Friday of this week, I’ll be at a script-writing workshop. I keep dabbling in scripts of some sort, for graphic novels and radio plays mainly (as for Script Frenzy 2011) but a lack of confidence (surely not!) prevents me from diving into a stage play. Living in West Yorkshire as I do, I’m within the sphere of influence of the West Yorkshire Playhouse, and every so often I contemplate their script submission process then decide against it. There are rules, for writing plays, and I find that daunting. There are also other people involved – actors, directors – so that once a play has been released into the world, it takes on a life of its own, much more than any piece of fiction does.

Radio plays have their conventions too, and actors and directors who will interpret them, but having studied the Goon Show scripts at an early age and written radio plays (with Big Brother, friend T, or alone) many times since, they don’t scare me. Stage plays have a visual element, a constraint imposed by what it may be possible to suggest with low-budget scenery. I saw Educating Rita at Bradford Alhambra last week, and as Rita says in response to a question about the difficulties of staging Peer Gynt, if radio had been available to Ibsen, he’d have used that instead.

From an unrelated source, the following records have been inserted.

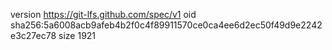 version https://git-lfs.github.com/spec/v1
oid sha256:5a6008acb9afeb4b2f0c4f89911570ce0ca4ee6d2ec50f49d9e2242e3c27ec78
size 1921
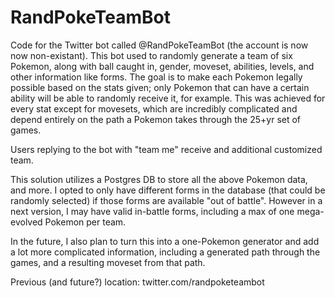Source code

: # RandPokeTeamBot
Code for the Twitter bot called @RandPokeTeamBot (the account is now now non-existant). This bot used to randomly generate a team of six Pokemon, along with ball caught in, gender, moveset, abilities, levels, and other information like forms. The goal is to make each Pokemon legally possible based on the stats given; only Pokemon that can have a certain ability will be able to randomly receive it, for example. This was achieved for every stat except for movesets, which are incredibly complicated and depend entirely on the path a Pokemon takes through the 25+yr set of games.

Users replying to the bot with "team me" receive and additional customized team.

This solution utilizes a Postgres DB to store all the above Pokemon data, and more. I opted to only have different forms in the database (that could be randomly selected) if those forms are available "out of battle". However in a next version, I may have valid in-battle forms, including a max of one mega-evolved Pokemon per team.

In the future, I also plan to turn this into a one-Pokemon generator and add a lot more complicated information, including a generated path through the games, and a resulting moveset from that path.

Previous (and future?) location: twitter.com/randpoketeambot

I did study a couple of plays in the run up to GCSE English Literature, and I probably see one at the theatre every few months, but I feel seriously out of my depth writing them. Which makes Friday, a day of exploring characters and dialogue in short plays (it says here), a healthy challenge. I don’t want to spread myself too thinly over short stories, novels, graphic novels, radio plays and stage plays, but I do think sometimes that particular stories demand particular ways of expressing them. If I have a story inside me that needs to come out as a stage play, how will I do it justice if I shy away from the form? So, armed with my silver notebook and a headful of concentration, I’ll see if I can expand my toolkit.